§ **Your assignment**: Look through the entries below. Say how many lines include "edit", with nothing added.

§ **Data shown**:

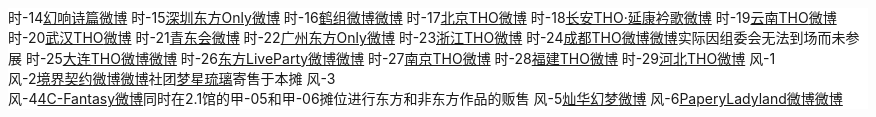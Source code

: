 <tr><td id="幻响诗篇">时-14</td><td><a href="./幻响诗篇.md" title="幻响诗篇">幻响诗篇</a></td><td><a rel="nofollow" class="external text" href="https://weibo.com/u/6436583062/">微博</a></td><td></td><td></td></tr>
<tr><td id="东方鹏徙谣">时-15</td><td><a href="./东方鹏徙谣.md" title="东方鹏徙谣">深圳东方Only</a></td><td><a rel="nofollow" class="external text" href="https://weibo.com/SZTouhouOnly/">微博</a></td><td></td><td></td></tr>
<tr><td id="鹤组">时-16</td><td><a href="/index.php?title=%E9%B9%A4%E7%BB%84&amp;action=edit&amp;redlink=1" class="new" title="鹤组（页面不存在）">鹤组</a></td><td><a rel="nofollow" class="external text" href="https://weibo.com/knellmare/">微博</a></td><td><a rel="nofollow" class="external text" href="https://weibo.com/2641630881/JbXTMdaip/">微博</a></td><td></td></tr>
<tr><td id="北京THO">时-17</td><td><a href="/%E5%8C%97%E4%BA%ACTHO" class="mw-redirect mw-disambig" title="北京THO">北京THO</a></td><td><a rel="nofollow" class="external text" href="https://weibo.com/u/6971379128/">微博</a></td><td></td><td></td></tr>
<tr><td id="长安THO">时-18</td><td><a href="/index.php?title=%E9%95%BF%E5%AE%89THO&amp;action=edit&amp;redlink=1" class="new" title="长安THO（页面不存在）">长安THO·延康衿歌</a></td><td><a rel="nofollow" class="external text" href="https://weibo.com/u/6808385806/">微博</a></td><td></td><td></td></tr>
<tr><td id="云南THO">时-19</td><td><a href="/%E4%BA%91%E5%8D%97THO" class="mw-redirect mw-disambig" title="云南THO">云南THO</a></td><td><a rel="nofollow" class="external text" href="https://weibo.com/u/7281276818/">微博</a></td><td></td><td></td></tr>
<tr><td id="武汉THONLY">时-20</td><td><a href="/%E6%AD%A6%E6%B1%89THONLY" class="mw-redirect mw-disambig" title="武汉THONLY">武汉THO</a></td><td><a rel="nofollow" class="external text" href="https://weibo.com/youyou0613/">微博</a></td><td></td><td></td></tr>
<tr><td id="青岛THONLY">时-21</td><td><a href="/%E9%9D%92%E5%B2%9BTHONLY" class="mw-redirect mw-disambig" title="青岛THONLY">青东会</a></td><td><a rel="nofollow" class="external text" href="https://weibo.com/u/5999865868/">微博</a></td><td></td><td></td></tr>
<tr><td id="东方游剧天">时-22</td><td><a href="./东方游剧天.md" title="东方游剧天">广州东方Only</a></td><td><a rel="nofollow" class="external text" href="https://weibo.com/u/6511348112/">微博</a></td><td></td><td></td></tr>
<tr><td id="浙江THO">时-23</td><td><a href="./浙江THO.md" title="浙江THO">浙江THO</a></td><td><a rel="nofollow" class="external text" href="https://weibo.com/u/6689961029/">微博</a></td><td></td><td></td></tr>
<tr><td id="成都THO">时-24</td><td><a href="/%E6%88%90%E9%83%BDTHO" class="mw-redirect mw-disambig" title="成都THO">成都THO</a></td><td><a rel="nofollow" class="external text" href="https://weibo.com/2231471910/">微博</a></td><td><a rel="nofollow" class="external text" href="https://weibo.com/2231471910/JcOjuFoFm/">微博</a></td><td>实际因组委会无法到场而未参展</td></tr>
<tr><td id="大连THONLY">时-25</td><td><a href="/%E5%A4%A7%E8%BF%9ETHONLY" class="mw-redirect mw-disambig" title="大连THONLY">大连THO</a></td><td><a rel="nofollow" class="external text" href="https://weibo.com/dltho/">微博</a></td><td><a rel="nofollow" class="external text" href="https://weibo.com/7334537664/JcIwU6L0q/">微博</a></td><td></td></tr>
<tr><td id="东方LiveParty">时-26</td><td><a href="./东方LiveParty.md" title="东方LiveParty">东方LiveParty</a></td><td><a rel="nofollow" class="external text" href="https://weibo.com/u/6557665835/">微博</a></td><td><a rel="nofollow" class="external text" href="https://weibo.com/6557665835/JbNz63kxA/">微博</a></td><td></td></tr>
<tr><td id="南京THONLY">时-27</td><td><a href="/%E5%8D%97%E4%BA%ACTHONLY" class="mw-redirect mw-disambig" title="南京THONLY">南京THO</a></td><td><a rel="nofollow" class="external text" href="https://weibo.com/xwhxj/">微博</a></td><td></td><td></td></tr>
<tr><td id="福建THONLY">时-28</td><td><a href="./福建THONLY.md" title="福建THONLY">福建THO</a></td><td><a rel="nofollow" class="external text" href="https://weibo.com/fujiantho/">微博</a></td><td></td><td></td></tr>
<tr><td id="河北THO">时-29</td><td><a href="/%E6%B2%B3%E5%8C%97THO" class="mw-redirect mw-disambig" title="河北THO">河北THO</a></td><td><a rel="nofollow" class="external text" href="https://weibo.com/u/6923123868/">微博</a></td><td></td><td></td></tr>
<tr><td id="境界契约">风-1<br>风-2</td><td><a href="/index.php?title=%E5%A2%83%E7%95%8C%E5%A5%91%E7%BA%A6&amp;action=edit&amp;redlink=1" class="new" title="境界契约（页面不存在）">境界契约</a></td><td><a rel="nofollow" class="external text" href="https://weibo.com/kirikiriko/">微博</a></td><td><a rel="nofollow" class="external text" href="https://weibo.com/1801223414/JcIPgEzGl/">微博</a></td><td>社团<a href="./夢星琉璃.md" title="夢星琉璃" unred="">梦星琉璃</a>寄售于本摊</td></tr>
<tr><td id="4C-Fantasy">风-3<br>风-4</td><td><a href="./4C-Fantasy.md" title="4C-Fantasy">4C-Fantasy</a></td><td><a rel="nofollow" class="external text" href="https://weibo.com/4cfantasy/">微博</a></td><td></td><td>同时在2.1馆的甲-05和甲-06摊位进行东方和非东方作品的贩售</td></tr>
<tr><td id="灿华幻梦">风-5</td><td><a href="./灿华幻梦.md" title="灿华幻梦">灿华幻梦</a></td><td><a rel="nofollow" class="external text" href="https://weibo.com/u/6778160330/">微博</a></td><td></td><td></td></tr>
<tr><td id="PaperyLadyland">风-6</td><td><a href="./PaperyLadyland.md" title="PaperyLadyland">PaperyLadyland</a></td><td><a rel="nofollow" class="external text" href="https://weibo.com/paperyladyland/">微博</a></td><td><a rel="nofollow" class="external text" href="https://weibo.com/7049795984/JbNjbquev/">微博</a></td><td></td></tr>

§ **Output of the exercise**: 3